__Work order__: Within the listing below, please show every line carrying the string "approval".
▬▬▬
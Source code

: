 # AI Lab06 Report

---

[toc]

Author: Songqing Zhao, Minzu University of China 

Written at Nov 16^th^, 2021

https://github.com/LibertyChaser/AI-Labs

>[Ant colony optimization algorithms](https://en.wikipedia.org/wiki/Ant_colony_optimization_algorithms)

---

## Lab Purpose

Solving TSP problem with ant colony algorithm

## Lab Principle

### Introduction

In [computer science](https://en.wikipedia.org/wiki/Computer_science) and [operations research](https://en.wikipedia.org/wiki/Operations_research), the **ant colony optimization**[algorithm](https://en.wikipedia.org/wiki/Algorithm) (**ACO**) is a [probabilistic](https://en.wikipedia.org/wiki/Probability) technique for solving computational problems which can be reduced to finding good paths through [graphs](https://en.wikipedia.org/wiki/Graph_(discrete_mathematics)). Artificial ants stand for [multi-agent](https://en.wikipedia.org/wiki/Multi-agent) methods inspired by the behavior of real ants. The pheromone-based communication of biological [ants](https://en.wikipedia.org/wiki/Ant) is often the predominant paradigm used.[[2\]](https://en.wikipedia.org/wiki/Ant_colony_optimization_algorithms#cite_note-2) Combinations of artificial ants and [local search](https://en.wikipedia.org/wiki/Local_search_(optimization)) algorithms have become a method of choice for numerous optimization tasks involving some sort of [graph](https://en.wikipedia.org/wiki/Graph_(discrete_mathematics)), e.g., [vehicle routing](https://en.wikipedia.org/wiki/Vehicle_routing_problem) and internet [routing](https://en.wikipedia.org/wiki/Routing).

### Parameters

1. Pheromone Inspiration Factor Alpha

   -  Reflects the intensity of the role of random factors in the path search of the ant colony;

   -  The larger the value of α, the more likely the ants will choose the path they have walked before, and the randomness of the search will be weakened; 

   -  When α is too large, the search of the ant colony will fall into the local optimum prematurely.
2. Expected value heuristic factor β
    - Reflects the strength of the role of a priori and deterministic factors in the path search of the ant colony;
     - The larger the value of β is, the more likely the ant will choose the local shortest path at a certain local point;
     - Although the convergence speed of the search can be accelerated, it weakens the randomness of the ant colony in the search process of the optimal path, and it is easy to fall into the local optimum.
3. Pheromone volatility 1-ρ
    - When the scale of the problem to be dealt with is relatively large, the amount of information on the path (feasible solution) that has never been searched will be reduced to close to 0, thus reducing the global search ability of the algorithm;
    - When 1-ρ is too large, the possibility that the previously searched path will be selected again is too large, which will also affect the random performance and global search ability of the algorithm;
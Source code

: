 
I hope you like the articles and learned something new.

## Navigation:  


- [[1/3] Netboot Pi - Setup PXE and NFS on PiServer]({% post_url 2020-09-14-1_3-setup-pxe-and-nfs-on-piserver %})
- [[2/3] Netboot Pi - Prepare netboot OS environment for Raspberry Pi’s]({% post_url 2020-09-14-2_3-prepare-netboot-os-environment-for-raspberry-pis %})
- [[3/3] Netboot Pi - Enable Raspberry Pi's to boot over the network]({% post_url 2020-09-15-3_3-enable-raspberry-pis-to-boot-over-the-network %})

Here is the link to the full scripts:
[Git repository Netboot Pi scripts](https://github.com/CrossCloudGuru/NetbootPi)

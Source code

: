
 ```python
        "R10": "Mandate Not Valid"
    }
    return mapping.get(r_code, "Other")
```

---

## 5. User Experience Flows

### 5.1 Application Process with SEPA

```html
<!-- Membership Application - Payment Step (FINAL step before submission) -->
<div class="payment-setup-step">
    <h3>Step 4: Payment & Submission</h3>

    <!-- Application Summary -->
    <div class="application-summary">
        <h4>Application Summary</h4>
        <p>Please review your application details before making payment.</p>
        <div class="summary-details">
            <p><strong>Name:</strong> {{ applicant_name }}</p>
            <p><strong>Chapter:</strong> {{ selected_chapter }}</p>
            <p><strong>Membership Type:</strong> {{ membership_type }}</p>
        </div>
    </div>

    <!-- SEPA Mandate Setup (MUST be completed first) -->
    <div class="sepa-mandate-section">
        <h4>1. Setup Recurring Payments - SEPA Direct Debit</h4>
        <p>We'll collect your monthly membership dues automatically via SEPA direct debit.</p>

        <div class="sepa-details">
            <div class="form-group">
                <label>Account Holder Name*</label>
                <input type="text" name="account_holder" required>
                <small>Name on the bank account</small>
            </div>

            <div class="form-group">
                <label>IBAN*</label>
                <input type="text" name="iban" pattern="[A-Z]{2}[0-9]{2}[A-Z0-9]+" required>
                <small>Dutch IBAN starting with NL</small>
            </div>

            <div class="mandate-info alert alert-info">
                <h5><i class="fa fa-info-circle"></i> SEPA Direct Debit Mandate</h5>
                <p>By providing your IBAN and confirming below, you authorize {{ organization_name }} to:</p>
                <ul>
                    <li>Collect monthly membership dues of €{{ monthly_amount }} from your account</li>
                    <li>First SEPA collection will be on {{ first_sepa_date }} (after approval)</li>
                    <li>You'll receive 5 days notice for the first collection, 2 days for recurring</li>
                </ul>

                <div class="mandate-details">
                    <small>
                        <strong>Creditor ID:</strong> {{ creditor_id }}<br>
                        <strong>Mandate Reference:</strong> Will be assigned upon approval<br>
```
▬▬▬
__Task answer__:
                    <li>First SEPA collection will be on {{ first_sepa_date }} (after approval)</li>
                        <strong>Mandate Reference:</strong> Will be assigned upon approval<br>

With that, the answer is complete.